2.2.2. Ablation Study

To evaluate the contributions of different components, we conducted ablation studies using STNet as the baseline and selectively adding FCA modules at different positions. The results are shown in Table 2, and the corresponding feature extraction heatmaps and prediction results are shown in Figure 4 and Figure 5, respectively. The real and predicted time points were both the same: t − 1 was 23 May 2024, t was 24 May 2024, and t + 1 was 25 May 2024.
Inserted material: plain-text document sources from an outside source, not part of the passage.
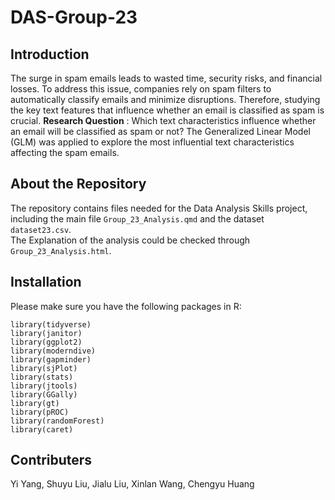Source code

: # DAS-Group-23
## Introduction 
The surge in spam emails leads to wasted time, security risks, and financial losses. To address this issue, companies rely on spam filters to automatically classify emails and minimize disruptions. 
Therefore, studying the key text features that influence whether an email is classified as spam is crucial. 
**Research Question** : 
Which text characteristics influence whether an email will be classified as spam or not?
The Generalized Linear Model (GLM) was applied to explore the most influential text characteristics affecting the spam emails.

## About the Repository
The repository contains files needed for the Data Analysis Skills project, including the main file `Group_23_Analysis.qmd` and the dataset `dataset23.csv`.  
The Explanation of the analysis could be checked  through `Group_23_Analysis.html`.

## Installation
Please make sure you have the following packages in R:
```
library(tidyverse)
library(janitor)
library(ggplot2)
library(moderndive)
library(gapminder)
library(sjPlot)
library(stats)
library(jtools)
library(GGally)
library(gt)
library(pROC)
library(randomForest)
library(caret)
```
## Contributers
Yi Yang, Shuyu Liu, Jialu Liu, Xinlan Wang, Chengyu Huang

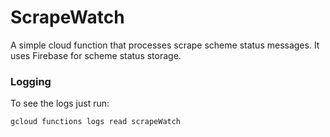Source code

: # ScrapeWatch 
A simple cloud function that processes scrape scheme status messages.
It uses Firebase for scheme status storage.

### Logging
To see the logs just run:
```shell script
gcloud functions logs read scrapeWatch
```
As seen in Figure 4, STNet’s predicted leaf shapes were discernible but suffered from blurry contours and a loss of detail. The model with FCA only after the Encoder improved the detail slightly, while the configuration with FCA only after the Translator produced blurred leaf outlines. FCA-STNet yielded the most visually accurate predictions, with sharp edges, well-defined contours, and clear leaf vein structures closely resembling the ground truth.

Adding FCA only after the Translator led to a performance drop, with the SSIM and PSNR decreasing by 3.24% and 14.98%, respectively. Adding FCA only after the Encoder yielded modest improvements. In contrast, FCA-STNet—with FCA modules added after both the Encoder and Translator—achieved improvements in the MSE (↓2.27%), MAE (↓0.31%), SSIM (↑4.73%, from 0.7962 to 0.8339), and PSNR (↑11.20%, from 18.6170 to 20.7011), confirming the effectiveness of the proposed design in real field conditions.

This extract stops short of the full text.